Yes, literally just up the spur railway line is the former site of the Peenemunde Army Research Centre – where the modern, liquid-fuelled rocket was born. The V2 missile developed at Peenemunde in the 1940s is a direct precursor to technology that put men on the Moon, that puts satellites into space and – less positively – drives missiles. In terms of technology developed by people in the last century, liquid-fuelled rocketry is right up there with the most significant. And at Peenemunde the V2 was developed by technical geniuses working in one of the most advanced technical facilities anywhere in the world – geniuses who had a complete disregard for the quality of life of slave labourers and concentration camp inmates who were forced to work for them. I think no-where are the contradictory elements of the Third Reich so clearly encapsulated – technology that led the rest of the world by 20 years, yet occurring under the auspices of moral bankrupts.
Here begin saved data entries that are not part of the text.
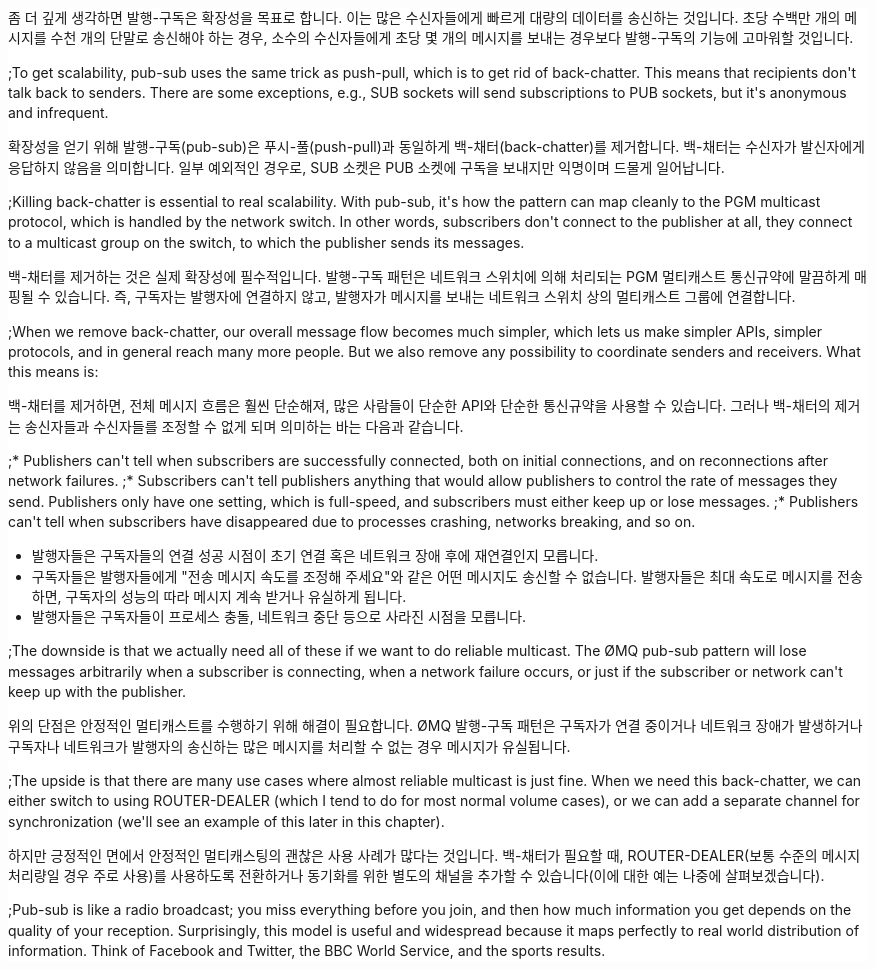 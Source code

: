 좀 더 깊게 생각하면 발행-구독은 확장성을 목표로 합니다. 
이는 많은 수신자들에게 빠르게 대량의 데이터를 송신하는 것입니다. 초당 수백만 개의 메시지를 수천 개의 단말로 송신해야 하는 경우, 소수의 수신자들에게 초당 몇 개의 메시지를 보내는 경우보다 발행-구독의 기능에 고마워할 것입니다.

;To get scalability, pub-sub uses the same trick as push-pull, which is to get rid of back-chatter. This means that recipients don't talk back to senders. There are some exceptions, e.g., SUB sockets will send subscriptions to PUB sockets, but it's anonymous and infrequent.

확장성을 얻기 위해 발행-구독(pub-sub)은 푸시-풀(push-pull)과 동일하게 백-채터(back-chatter)를 제거합니다. 백-채터는 수신자가 발신자에게 응답하지 않음을 의미합니다. 일부 예외적인 경우로, SUB 소켓은 PUB 소켓에 구독을 보내지만 익명이며 드물게 일어납니다.

;Killing back-chatter is essential to real scalability. With pub-sub, it's how the pattern can map cleanly to the PGM multicast protocol, which is handled by the network switch. In other words, subscribers don't connect to the publisher at all, they connect to a multicast group on the switch, to which the publisher sends its messages.

백-채터를 제거하는 것은 실제 확장성에 필수적입니다. 발행-구독 패턴은  네트워크 스위치에 의해 처리되는 PGM 멀티캐스트 통신규약에 말끔하게 매핑될 수 있습니다. 
즉, 구독자는 발행자에 연결하지 않고, 발행자가 메시지를 보내는 네트워크 스위치 상의 멀티캐스트 그룹에 연결합니다.

;When we remove back-chatter, our overall message flow becomes much simpler, which lets us make simpler APIs, simpler protocols, and in general reach many more people. But we also remove any possibility to coordinate senders and receivers. What this means is:

백-채터를 제거하면, 전체 메시지 흐름은 훨씬 단순해져, 많은 사람들이 단순한 API와 단순한 통신규약을 사용할 수 있습니다.
그러나 백-채터의 제거는 송신자들과 수신자들를 조정할 수 없게 되며 의미하는 바는 다음과 같습니다.

;* Publishers can't tell when subscribers are successfully connected, both on initial connections, and on reconnections after network failures.
;* Subscribers can't tell publishers anything that would allow publishers to control the rate of messages they send. Publishers only have one setting, which is full-speed, and subscribers must either keep up or lose messages.
;* Publishers can't tell when subscribers have disappeared due to processes crashing, networks breaking, and so on.

* 발행자들은 구독자들의 연결 성공 시점이 초기 연결 혹은 네트워크 장애 후에 재연결인지 모릅니다.
* 구독자들은 발행자들에게 "전송 메시지 속도를 조정해 주세요"와 같은 어떤 메시지도 송신할 수 없습니다. 발행자들은 최대 속도로 메시지를 전송하면, 구독자의 성능의 따라 메시지 계속 받거나 유실하게 됩니다.
* 발행자들은 구독자들이 프로세스 충돌, 네트워크 중단 등으로 사라진 시점을 모릅니다.

;The downside is that we actually need all of these if we want to do reliable multicast. The ØMQ pub-sub pattern will lose messages arbitrarily when a subscriber is connecting, when a network failure occurs, or just if the subscriber or network can't keep up with the publisher.

위의 단점은 안정적인 멀티캐스트를 수행하기 위해 해결이 필요합니다. 
ØMQ 발행-구독 패턴은 구독자가 연결 중이거나 네트워크 장애가 발생하거나 구독자나 네트워크가 발행자의 송신하는 많은 메시지를 처리할 수 없는 경우 메시지가 유실됩니다.

;The upside is that there are many use cases where almost reliable multicast is just fine. When we need this back-chatter, we can either switch to using ROUTER-DEALER (which I tend to do for most normal volume cases), or we can add a separate channel for synchronization (we'll see an example of this later in this chapter).

하지만 긍정적인 면에서 안정적인 멀티캐스팅의 괜찮은 사용 사례가 많다는 것입니다. 
백-채터가 필요할 때, ROUTER-DEALER(보통 수준의 메시지 처리량일 경우 주로 사용)를 사용하도록 전환하거나 동기화를 위한 별도의 채널을 추가할 수 있습니다(이에 대한 예는 나중에 살펴보겠습니다).

;Pub-sub is like a radio broadcast; you miss everything before you join, and then how much information you get depends on the quality of your reception. Surprisingly, this model is useful and widespread because it maps perfectly to real world distribution of information. Think of Facebook and Twitter, the BBC World Service, and the sports results.
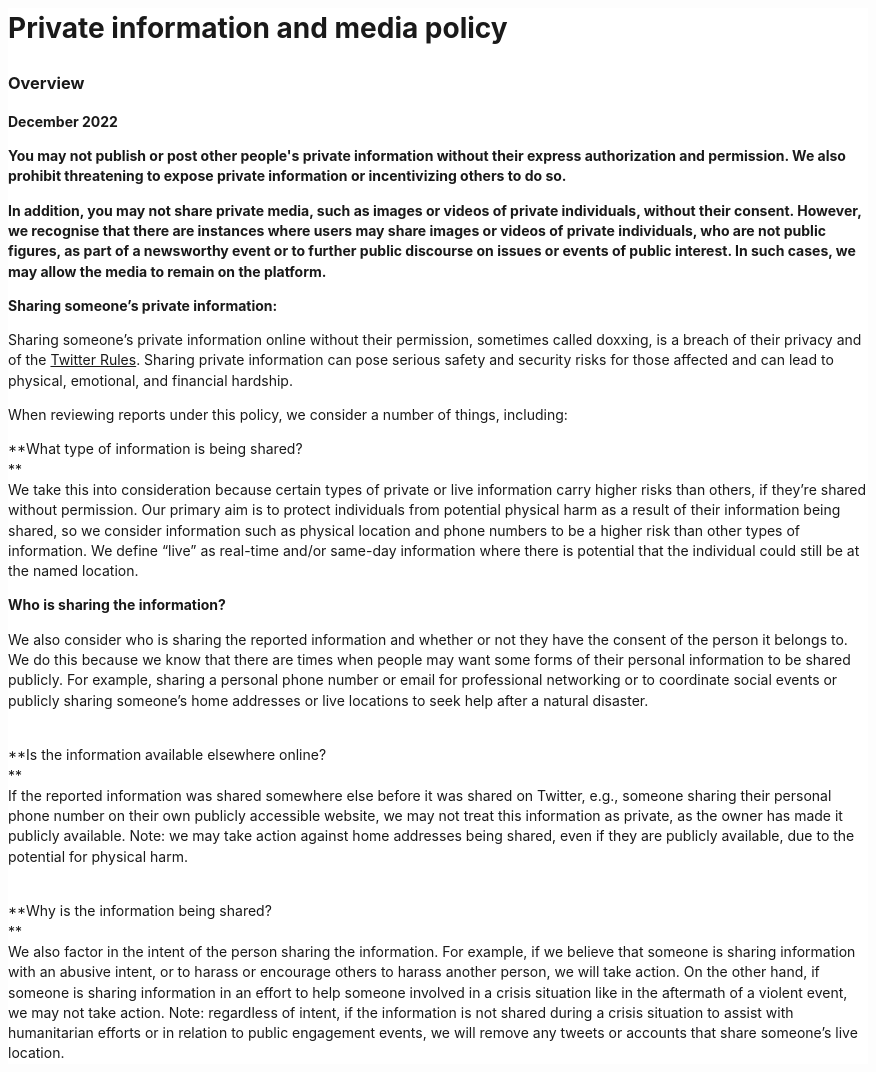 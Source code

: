 Private information and media policy
====================================

### Overview 

**December 2022**

**You may not publish or post other people's private information without their express authorization and permission. We also prohibit threatening to expose private information or incentivizing others to do so.**

**In addition, you may not share private media, such as images or videos of private individuals, without their consent. However, we recognise that there are instances where users may share images or videos of private individuals, who are not public figures, as part of a newsworthy event or to further public discourse on issues or events of public interest. In such cases, we may allow the media to remain on the platform.** 

**Sharing someone’s private information:**

Sharing someone’s private information online without their permission, sometimes called doxxing, is a breach of their privacy and of the [Twitter Rules](https://help.twitter.com/en/rules-and-policies/twitter-rules.html). Sharing private information can pose serious safety and security risks for those affected and can lead to physical, emotional, and financial hardship.  

When reviewing reports under this policy, we consider a number of things, including:  
  

**What type of information is being shared?  
**  
We take this into consideration because certain types of private or live information carry higher risks than others, if they’re shared without permission. Our primary aim is to protect individuals from potential physical harm as a result of their information being shared, so we consider information such as physical location and phone numbers to be a higher risk than other types of information. We define “live” as real-time and/or same-day information where there is potential that the individual could still be at the named location.  

**Who is sharing the information?**  
  
We also consider who is sharing the reported information and whether or not they have the consent of the person it belongs to. We do this because we know that there are times when people may want some forms of their personal information to be shared publicly. For example, sharing a personal phone number or email for professional networking or to coordinate social events or publicly sharing someone’s home addresses or live locations to seek help after a natural disaster.   
 

**Is the information available elsewhere online?  
**  
If the reported information was shared somewhere else before it was shared on Twitter, e.g., someone sharing their personal phone number on their own publicly accessible website, we may not treat this information as private, as the owner has made it publicly available. Note: we may take action against home addresses being shared, even if they are publicly available, due to the potential for physical harm.   
 

**Why is the information being shared?  
**  
We also factor in the intent of the person sharing the information. For example, if we believe that someone is sharing information with an abusive intent, or to harass or encourage others to harass another person, we will take action. On the other hand, if someone is sharing information in an effort to help someone involved in a crisis situation like in the aftermath of a violent event, we may not take action. Note: regardless of intent, if the information is not shared during a crisis situation to assist with humanitarian efforts or in relation to public engagement events, we will remove any tweets or accounts that share someone’s live location.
Today we took the train to Peenemunde, and then visited the museum.
Unfortunately, little of the original buildings remain. The rocket development and testing area was a huge site (the museum area covers about 1 percent of the original grounds) and most of the buildings were destroyed by Allied air raids, and then subsequently by the East Germans who took over the area for naval and air force bases. Remaining are the power station and its associated control room – which earlier had doubled as an observation bunker. You can also see the dock, loading crane and conveyer used to transport coal to the power station. (The reason these parts are still so intact is that the power station continued to operate into the 1990s.) Within these buildings is a very interesting display of artefacts, photographs and text (most also in English, and an English audio guide is available). In many ways, Peenemunde is more a cultural museum that a technological one. The museum takes a very even-handed approach to history: neither downplaying the significance of the technology developed there nor pretending that all was sweetness and light. Interestingly, when the museum was first mooted, the German aerospace industry wanted the site trumpeted as “the birth of space travel” but there was an outcry that such an approach would represent a modern disregard for the realities of Nazi history. For my money at least, I think that the current museum strikes an admirable balance.
It would be easy to write a book about the V2’s technology: cutting edge in supersonic aerodynamics, rocket engines, inertial navigation guidance, graphite materials development (for the steering vanes in the rocket efflux), pump development (the turbine pump for the fuels is an extraordinarily compact and powerful work of art)… it goes on and on. And it gives you an eerie feeling to look through laminated sheets of original engineering documents, many hand-written with sketches, that show some of this technological development. But then there’s that other side of the coin again…. As a military weapon, the V2 was largely unsuccessful – it is suggested that more people died producing the V2 than were killed by its military actions. At Peenemunde there is also a separate U-boat (submarine) museum, but by the time we’d finished the rocket museum, our bugs were overwhelming us and it was time to totter back to the train…. Tomorrow, we head to Hamburg.